November 11, 2016: Localism in Early 19th-century Japan: Literature, Book Illustrations and Prints
Hearing the word “ukiyo-e”, you may be reminded of The Great Wave by Katsushika Hokusai (1760-1849). It was commercially published as one of a series of thirty-six prints (which eventually exceeded this number) illustrating Mt. Fuji from different angles in the 1830s. This was a time when various landscape prints by many artists acquired popularity, to be established as one of the genres of ukiyo-e prints. Already indicated as a background to this phenomenon is the custom of traveling to distant shrines or temples that became more common among the general public than before, so that people were more curious about landscapes which they had never seen. In this talk, however, their contexts, or the demand for these prints as commercial products are examined more broadly in relation to their audiences.

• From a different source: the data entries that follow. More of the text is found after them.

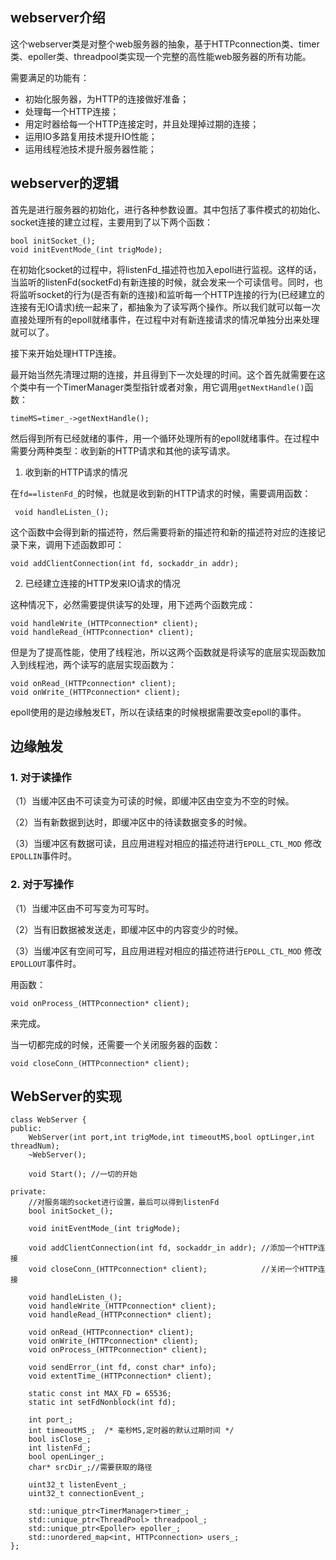 ## webserver介绍

这个webserver类是对整个web服务器的抽象，基于HTTPconnection类、timer类、epoller类、threadpool类实现一个完整的高性能web服务器的所有功能。

需要满足的功能有：

-   初始化服务器，为HTTP的连接做好准备；
-   处理每一个HTTP连接；
-   用定时器给每一个HTTP连接定时，并且处理掉过期的连接；
-   运用IO多路复用技术提升IO性能；
-   运用线程池技术提升服务器性能；

## webserver的逻辑

首先是进行服务器的初始化，进行各种参数设置。其中包括了事件模式的初始化、socket连接的建立过程，主要用到了以下两个函数：

```
bool initSocket_(); 
void initEventMode_(int trigMode);
```

在初始化socket的过程中，将listenFd\_描述符也加入epoll进行监视。这样的话，当监听的listenFd(socketFd)有新连接的时候，就会发来一个可读信号。同时，也将监听socket的行为(是否有新的连接)和监听每一个HTTP连接的行为(已经建立的连接有无IO请求)统一起来了，都抽象为了读写两个操作。所以我们就可以每一次直接处理所有的epoll就绪事件，在过程中对有新连接请求的情况单独分出来处理就可以了。

接下来开始处理HTTP连接。

最开始当然先清理过期的连接，并且得到下一次处理的时间。这个首先就需要在这个类中有一个TimerManager类型指针或者对象，用它调用`getNextHandle()`函数：

```
timeMS=timer_->getNextHandle();
```

然后得到所有已经就绪的事件，用一个循环处理所有的epoll就绪事件。在过程中需要分两种类型：收到新的HTTP请求和其他的读写请求。

1.  收到新的HTTP请求的情况

在`fd==listenFd_`的时候，也就是收到新的HTTP请求的时候，需要调用函数：

```
 void handleListen_();
```

这个函数中会得到新的描述符，然后需要将新的描述符和新的描述符对应的连接记录下来，调用下述函数即可：

```
void addClientConnection(int fd, sockaddr_in addr);
```

2.  已经建立连接的HTTP发来IO请求的情况

这种情况下，必然需要提供读写的处理，用下述两个函数完成：

```
void handleWrite_(HTTPconnection* client);
void handleRead_(HTTPconnection* client);
```

但是为了提高性能，使用了线程池，所以这两个函数就是将读写的底层实现函数加入到线程池，两个读写的底层实现函数为：

```
void onRead_(HTTPconnection* client);
void onWrite_(HTTPconnection* client);
```

epoll使用的是边缘触发ET，所以在读结束的时候根据需要改变epoll的事件。

## 边缘触发

### 1\. 对于读操作

（1）当缓冲区由不可读变为可读的时候，即缓冲区由空变为不空的时候。

（2）当有新数据到达时，即缓冲区中的待读数据变多的时候。

（3）当缓冲区有数据可读，且应用进程对相应的描述符进行`EPOLL_CTL_MOD` 修改`EPOLLIN`事件时。

### 2\. 对于写操作

（1）当缓冲区由不可写变为可写时。

（2）当有旧数据被发送走，即缓冲区中的内容变少的时候。

（3）当缓冲区有空间可写，且应用进程对相应的描述符进行`EPOLL_CTL_MOD` 修改`EPOLLOUT`事件时。

用函数：

```
void onProcess_(HTTPconnection* client);
```

来完成。

当一切都完成的时候，还需要一个关闭服务器的函数：

```
void closeConn_(HTTPconnection* client);   
```

## WebServer的实现

```
class WebServer {
public:
    WebServer(int port,int trigMode,int timeoutMS,bool optLinger,int threadNum);
    ~WebServer();

    void Start(); //一切的开始

private:
    //对服务端的socket进行设置，最后可以得到listenFd
    bool initSocket_(); 

    void initEventMode_(int trigMode);

    void addClientConnection(int fd, sockaddr_in addr); //添加一个HTTP连接
    void closeConn_(HTTPconnection* client);            //关闭一个HTTP连接

    void handleListen_();
    void handleWrite_(HTTPconnection* client);
    void handleRead_(HTTPconnection* client);

    void onRead_(HTTPconnection* client);
    void onWrite_(HTTPconnection* client);
    void onProcess_(HTTPconnection* client);

    void sendError_(int fd, const char* info);
    void extentTime_(HTTPconnection* client);

    static const int MAX_FD = 65536;
    static int setFdNonblock(int fd);

    int port_;
    int timeoutMS_;  /* 毫秒MS,定时器的默认过期时间 */
    bool isClose_;
    int listenFd_;
    bool openLinger_;
    char* srcDir_;//需要获取的路径

    uint32_t listenEvent_;
    uint32_t connectionEvent_;

    std::unique_ptr<TimerManager>timer_;
    std::unique_ptr<ThreadPool> threadpool_;
    std::unique_ptr<Epoller> epoller_;
    std::unordered_map<int, HTTPconnection> users_;
};
```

Firstly, in the aftermath of the Kansei Reforms (1787-93) of the Shogunate, the readership of books in general increased remarkably not only in Edo (now Tokyo) and other big cities, but also in the provinces. Accordingly, publications from Edo including ukiyo-e prints were required to be understandable and appreciated by anyone, even those who were not familiar with Edo. Secondly, as the population of kyôka (comic verse) poets grew not only in Edo but also in the provinces, communication between those poets across the whole country helped to spread interest from one province to another. Thirdly, bunjin (wenren in Chinese) literati values, which had permeated scholars, poets and artists of the Chinese style since the 18th century, included appreciation of beautiful landscapes of the provinces, especially mountains. These values were also accepted more by the general public in the 19th century along with paintings in their specific style, and sometimes the custom of composing poems in Chinese style. They also had an effect upon other genres of literature, e.g. haikai and kyōka.
Under those conditions, local landscapes from the provinces emerged as a universal subject backed with aesthetic values from China, which could attract anyone, regardless of lack of knowledge of other than one’s own locality.
Dr. Fumiko Kobayashi is a Professor of Japanese literature at the Hosei University in Tokyo. Her research focuses on literature and arts, especially Japanese printed books and single prints produced in the 18th-19th c. She completed her undergraduate and postgraduate courses at the University of Tokyo, and received her doctorate in Japanese literature in 2003. Meanwhile, she studied at SOAS as a visiting scholar in 2002, when she was a fellow of Japan Society for the Promotion of Science. Her research interest focuses on literature and arts, especially printed books and prints in 18th-19th-century Japan. Her recent publications include Ôta Nanpo Edo ni Kyōka no Hana Sakasu (Ōta Nanpo: His Role in the Blossoming of Comic Verse in Edo) from Iwanami Shoten in 2014, and “Santō Kyōden no Chihō-dokusha eno Manazashi (Santō Kyōden’s Gaze Cast at Readership in the Provinces)” in BungakuBimonthly, in 2016. In English, she has published “Surimono to Publicize Poetic Authority: Yomo no Magao and His Pupils” in Reading Surimono: The Interplay of Text and Image in Japanese Prints, edited by John T. Carpenter issued by the Rietberg Museum /Hotei Publishing in 2008.